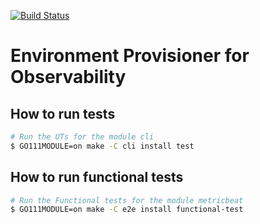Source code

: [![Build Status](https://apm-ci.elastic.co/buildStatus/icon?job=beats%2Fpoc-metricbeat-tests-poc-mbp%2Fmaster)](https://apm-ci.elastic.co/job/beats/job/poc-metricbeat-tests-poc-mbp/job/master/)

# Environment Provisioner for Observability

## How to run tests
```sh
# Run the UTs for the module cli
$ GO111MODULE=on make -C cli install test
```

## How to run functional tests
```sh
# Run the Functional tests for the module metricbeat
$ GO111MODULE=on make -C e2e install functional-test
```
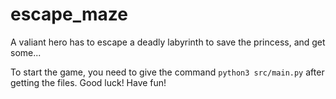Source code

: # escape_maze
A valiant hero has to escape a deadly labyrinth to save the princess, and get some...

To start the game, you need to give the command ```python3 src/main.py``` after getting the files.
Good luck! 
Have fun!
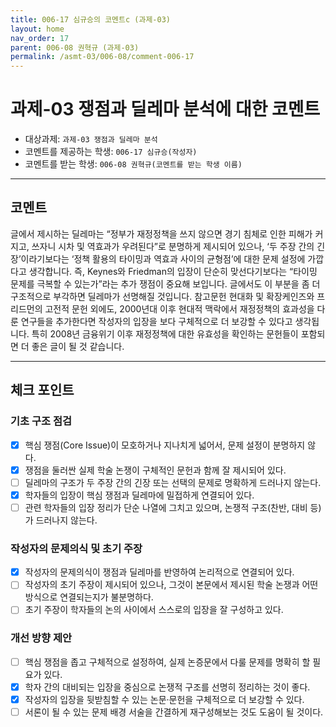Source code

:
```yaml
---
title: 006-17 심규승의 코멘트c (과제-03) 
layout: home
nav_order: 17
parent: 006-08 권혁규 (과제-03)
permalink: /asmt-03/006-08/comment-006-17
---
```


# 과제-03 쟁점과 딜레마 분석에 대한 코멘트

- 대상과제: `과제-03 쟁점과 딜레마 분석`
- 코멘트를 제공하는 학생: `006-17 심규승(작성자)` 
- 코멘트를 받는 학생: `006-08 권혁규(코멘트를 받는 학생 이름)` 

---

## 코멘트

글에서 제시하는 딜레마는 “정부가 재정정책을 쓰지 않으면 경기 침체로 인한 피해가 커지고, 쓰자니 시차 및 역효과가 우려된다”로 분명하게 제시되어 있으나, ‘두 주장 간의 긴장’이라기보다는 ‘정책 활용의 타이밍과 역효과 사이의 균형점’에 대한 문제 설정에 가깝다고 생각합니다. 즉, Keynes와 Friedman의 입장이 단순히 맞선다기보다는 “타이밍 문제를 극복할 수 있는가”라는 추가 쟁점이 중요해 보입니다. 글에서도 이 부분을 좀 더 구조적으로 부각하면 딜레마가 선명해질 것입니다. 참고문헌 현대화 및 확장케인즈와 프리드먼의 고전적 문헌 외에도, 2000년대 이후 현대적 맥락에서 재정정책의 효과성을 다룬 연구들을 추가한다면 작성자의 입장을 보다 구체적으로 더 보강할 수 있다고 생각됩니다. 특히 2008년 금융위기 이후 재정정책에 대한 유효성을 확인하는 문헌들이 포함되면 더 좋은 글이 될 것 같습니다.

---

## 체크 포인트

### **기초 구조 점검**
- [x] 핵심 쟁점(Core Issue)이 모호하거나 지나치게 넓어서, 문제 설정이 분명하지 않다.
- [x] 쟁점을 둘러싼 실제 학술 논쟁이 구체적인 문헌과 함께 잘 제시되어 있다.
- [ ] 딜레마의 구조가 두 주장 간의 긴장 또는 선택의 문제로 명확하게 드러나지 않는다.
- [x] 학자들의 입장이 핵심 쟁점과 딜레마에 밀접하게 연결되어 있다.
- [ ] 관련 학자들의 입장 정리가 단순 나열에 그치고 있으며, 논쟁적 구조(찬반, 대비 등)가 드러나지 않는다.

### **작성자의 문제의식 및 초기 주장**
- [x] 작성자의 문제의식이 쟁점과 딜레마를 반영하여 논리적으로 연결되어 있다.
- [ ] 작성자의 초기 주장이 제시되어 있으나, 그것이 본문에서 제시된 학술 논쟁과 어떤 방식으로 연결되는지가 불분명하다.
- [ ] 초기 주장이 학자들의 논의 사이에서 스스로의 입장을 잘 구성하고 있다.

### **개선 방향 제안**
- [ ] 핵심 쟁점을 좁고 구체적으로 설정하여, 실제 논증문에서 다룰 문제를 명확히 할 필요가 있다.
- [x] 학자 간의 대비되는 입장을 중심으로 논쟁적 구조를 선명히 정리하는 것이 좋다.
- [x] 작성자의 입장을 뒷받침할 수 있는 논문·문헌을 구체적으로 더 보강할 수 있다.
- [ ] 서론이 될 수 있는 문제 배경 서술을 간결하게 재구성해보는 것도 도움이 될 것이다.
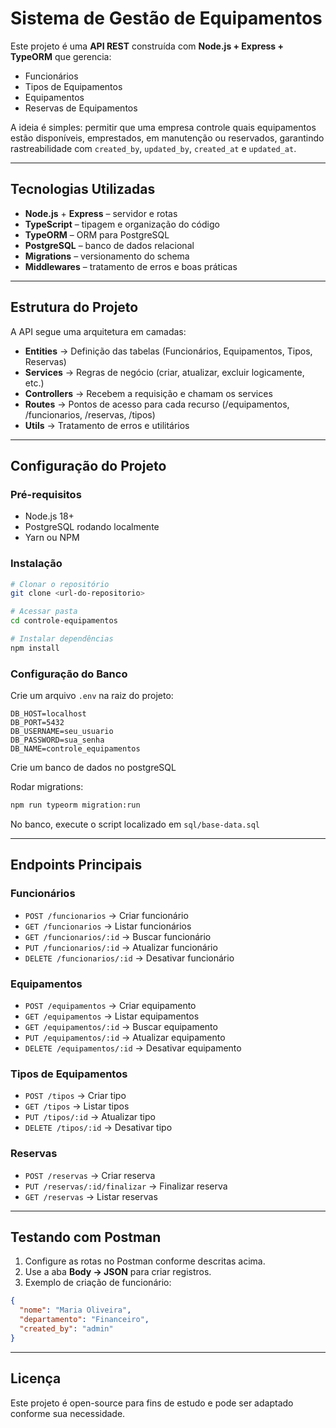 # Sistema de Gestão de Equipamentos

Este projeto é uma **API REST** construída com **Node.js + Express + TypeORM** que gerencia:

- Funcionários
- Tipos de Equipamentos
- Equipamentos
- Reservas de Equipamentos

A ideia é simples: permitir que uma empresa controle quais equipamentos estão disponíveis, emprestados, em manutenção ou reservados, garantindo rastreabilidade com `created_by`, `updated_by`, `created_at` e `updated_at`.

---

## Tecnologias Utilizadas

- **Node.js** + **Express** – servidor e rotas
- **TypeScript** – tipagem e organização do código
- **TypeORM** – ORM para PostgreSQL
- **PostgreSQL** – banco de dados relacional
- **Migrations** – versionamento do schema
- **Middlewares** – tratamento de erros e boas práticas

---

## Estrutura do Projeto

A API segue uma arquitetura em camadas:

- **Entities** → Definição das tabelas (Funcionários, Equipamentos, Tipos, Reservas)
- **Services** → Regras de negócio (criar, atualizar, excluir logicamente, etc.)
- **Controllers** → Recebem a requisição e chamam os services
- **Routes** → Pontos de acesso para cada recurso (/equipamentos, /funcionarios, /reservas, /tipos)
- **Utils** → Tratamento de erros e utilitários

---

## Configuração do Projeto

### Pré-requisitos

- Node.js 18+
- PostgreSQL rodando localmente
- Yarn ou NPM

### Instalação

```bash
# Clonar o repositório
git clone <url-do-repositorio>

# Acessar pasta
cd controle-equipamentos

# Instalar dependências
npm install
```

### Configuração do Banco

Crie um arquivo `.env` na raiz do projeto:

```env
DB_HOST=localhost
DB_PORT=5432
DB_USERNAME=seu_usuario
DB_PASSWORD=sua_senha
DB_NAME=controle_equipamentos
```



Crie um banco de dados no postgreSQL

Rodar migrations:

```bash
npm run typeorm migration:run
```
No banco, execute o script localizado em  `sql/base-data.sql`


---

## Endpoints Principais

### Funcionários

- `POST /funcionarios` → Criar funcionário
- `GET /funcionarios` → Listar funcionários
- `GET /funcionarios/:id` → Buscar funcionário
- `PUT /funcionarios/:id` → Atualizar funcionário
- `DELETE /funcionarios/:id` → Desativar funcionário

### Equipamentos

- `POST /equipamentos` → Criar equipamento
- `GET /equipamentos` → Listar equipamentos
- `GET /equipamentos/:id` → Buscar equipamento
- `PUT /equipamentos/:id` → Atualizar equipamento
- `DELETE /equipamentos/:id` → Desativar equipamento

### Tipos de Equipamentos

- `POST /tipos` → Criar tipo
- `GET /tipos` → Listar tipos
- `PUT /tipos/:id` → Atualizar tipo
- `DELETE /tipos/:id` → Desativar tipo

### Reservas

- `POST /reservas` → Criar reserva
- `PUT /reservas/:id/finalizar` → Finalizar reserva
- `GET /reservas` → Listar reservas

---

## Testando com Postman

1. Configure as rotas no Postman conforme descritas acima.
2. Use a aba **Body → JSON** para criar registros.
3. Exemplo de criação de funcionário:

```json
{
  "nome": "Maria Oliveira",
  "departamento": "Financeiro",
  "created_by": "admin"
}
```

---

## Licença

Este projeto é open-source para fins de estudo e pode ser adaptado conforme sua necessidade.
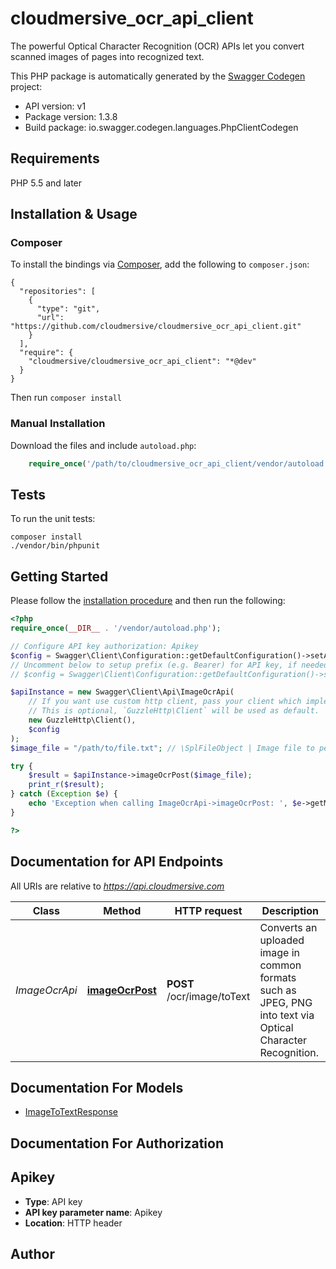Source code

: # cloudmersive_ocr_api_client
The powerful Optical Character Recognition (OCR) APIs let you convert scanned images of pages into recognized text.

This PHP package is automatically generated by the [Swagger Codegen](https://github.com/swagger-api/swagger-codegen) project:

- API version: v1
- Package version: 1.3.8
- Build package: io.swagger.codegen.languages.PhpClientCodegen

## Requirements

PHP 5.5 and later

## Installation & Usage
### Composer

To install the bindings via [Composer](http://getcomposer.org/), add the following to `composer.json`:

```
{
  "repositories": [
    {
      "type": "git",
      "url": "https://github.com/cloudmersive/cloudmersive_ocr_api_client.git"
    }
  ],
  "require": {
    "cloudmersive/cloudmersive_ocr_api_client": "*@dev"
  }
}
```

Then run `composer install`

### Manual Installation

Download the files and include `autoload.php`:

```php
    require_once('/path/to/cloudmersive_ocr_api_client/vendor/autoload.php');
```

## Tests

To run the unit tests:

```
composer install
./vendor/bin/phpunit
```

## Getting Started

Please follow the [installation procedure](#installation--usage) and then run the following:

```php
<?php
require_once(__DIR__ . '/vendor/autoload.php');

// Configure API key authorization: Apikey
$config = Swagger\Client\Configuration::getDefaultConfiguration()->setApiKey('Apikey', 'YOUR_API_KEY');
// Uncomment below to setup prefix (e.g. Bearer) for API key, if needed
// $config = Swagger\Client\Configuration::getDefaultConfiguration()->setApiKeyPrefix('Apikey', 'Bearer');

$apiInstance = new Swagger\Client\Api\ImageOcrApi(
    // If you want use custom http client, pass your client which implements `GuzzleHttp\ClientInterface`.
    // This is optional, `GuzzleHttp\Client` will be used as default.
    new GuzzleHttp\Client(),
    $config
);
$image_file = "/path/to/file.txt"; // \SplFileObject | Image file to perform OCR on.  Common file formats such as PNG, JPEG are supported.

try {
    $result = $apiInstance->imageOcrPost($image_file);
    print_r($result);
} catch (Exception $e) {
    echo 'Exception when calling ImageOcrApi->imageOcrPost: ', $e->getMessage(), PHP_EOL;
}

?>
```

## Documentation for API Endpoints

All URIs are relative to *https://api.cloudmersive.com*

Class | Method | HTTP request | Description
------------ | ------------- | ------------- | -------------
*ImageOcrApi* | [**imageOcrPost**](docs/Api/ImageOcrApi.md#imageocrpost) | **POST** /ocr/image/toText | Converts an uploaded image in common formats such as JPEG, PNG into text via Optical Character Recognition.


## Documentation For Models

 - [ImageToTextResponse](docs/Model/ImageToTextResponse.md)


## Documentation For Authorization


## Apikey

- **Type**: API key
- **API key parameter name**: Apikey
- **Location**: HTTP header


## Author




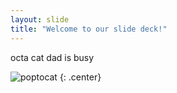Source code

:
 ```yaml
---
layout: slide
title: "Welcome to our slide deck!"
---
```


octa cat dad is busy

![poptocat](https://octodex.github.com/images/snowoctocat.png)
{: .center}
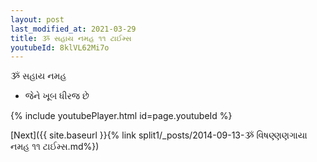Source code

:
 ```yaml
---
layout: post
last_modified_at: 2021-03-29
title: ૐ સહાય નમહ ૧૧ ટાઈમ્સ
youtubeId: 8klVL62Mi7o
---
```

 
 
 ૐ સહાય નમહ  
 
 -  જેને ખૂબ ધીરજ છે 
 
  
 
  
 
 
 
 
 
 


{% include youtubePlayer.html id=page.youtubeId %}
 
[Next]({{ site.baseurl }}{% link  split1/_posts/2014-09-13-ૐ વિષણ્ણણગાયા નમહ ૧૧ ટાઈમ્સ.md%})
= = =
Nothing but an exact copy is asked for: the lines from the start of the records through the line with "- [x] 학자들의 입장이 핵심 쟁점과 딜레마에 밀접하게 연결되어 있다.", both ends included, minus any pictures.

◆ **Reply to the task**
Source code

: [![Build Status](https://apm-ci.elastic.co/buildStatus/icon?job=beats%2Fpoc-metricbeat-tests-poc-mbp%2Fmaster)](https://apm-ci.elastic.co/job/beats/job/poc-metricbeat-tests-poc-mbp/job/master/)

# Environment Provisioner for Observability

## How to run tests
```sh
# Run the UTs for the module cli
$ GO111MODULE=on make -C cli install test
```

## How to run functional tests
```sh
# Run the Functional tests for the module metricbeat
$ GO111MODULE=on make -C e2e install functional-test
```
Source code

: # escape_maze
A valiant hero has to escape a deadly labyrinth to save the princess, and get some...

To start the game, you need to give the command ```python3 src/main.py``` after getting the files.
Good luck! 
Have fun!
Source code

:
```yaml
---
title: 006-17 심규승의 코멘트c (과제-03) 
layout: home
nav_order: 17
parent: 006-08 권혁규 (과제-03)
permalink: /asmt-03/006-08/comment-006-17
---
```


# 과제-03 쟁점과 딜레마 분석에 대한 코멘트

- 대상과제: `과제-03 쟁점과 딜레마 분석`
- 코멘트를 제공하는 학생: `006-17 심규승(작성자)` 
- 코멘트를 받는 학생: `006-08 권혁규(코멘트를 받는 학생 이름)` 

---

## 코멘트

글에서 제시하는 딜레마는 “정부가 재정정책을 쓰지 않으면 경기 침체로 인한 피해가 커지고, 쓰자니 시차 및 역효과가 우려된다”로 분명하게 제시되어 있으나, ‘두 주장 간의 긴장’이라기보다는 ‘정책 활용의 타이밍과 역효과 사이의 균형점’에 대한 문제 설정에 가깝다고 생각합니다. 즉, Keynes와 Friedman의 입장이 단순히 맞선다기보다는 “타이밍 문제를 극복할 수 있는가”라는 추가 쟁점이 중요해 보입니다. 글에서도 이 부분을 좀 더 구조적으로 부각하면 딜레마가 선명해질 것입니다. 참고문헌 현대화 및 확장케인즈와 프리드먼의 고전적 문헌 외에도, 2000년대 이후 현대적 맥락에서 재정정책의 효과성을 다룬 연구들을 추가한다면 작성자의 입장을 보다 구체적으로 더 보강할 수 있다고 생각됩니다. 특히 2008년 금융위기 이후 재정정책에 대한 유효성을 확인하는 문헌들이 포함되면 더 좋은 글이 될 것 같습니다.

---

## 체크 포인트

### **기초 구조 점검**
- [x] 핵심 쟁점(Core Issue)이 모호하거나 지나치게 넓어서, 문제 설정이 분명하지 않다.
- [x] 쟁점을 둘러싼 실제 학술 논쟁이 구체적인 문헌과 함께 잘 제시되어 있다.
- [ ] 딜레마의 구조가 두 주장 간의 긴장 또는 선택의 문제로 명확하게 드러나지 않는다.
- [x] 학자들의 입장이 핵심 쟁점과 딜레마에 밀접하게 연결되어 있다.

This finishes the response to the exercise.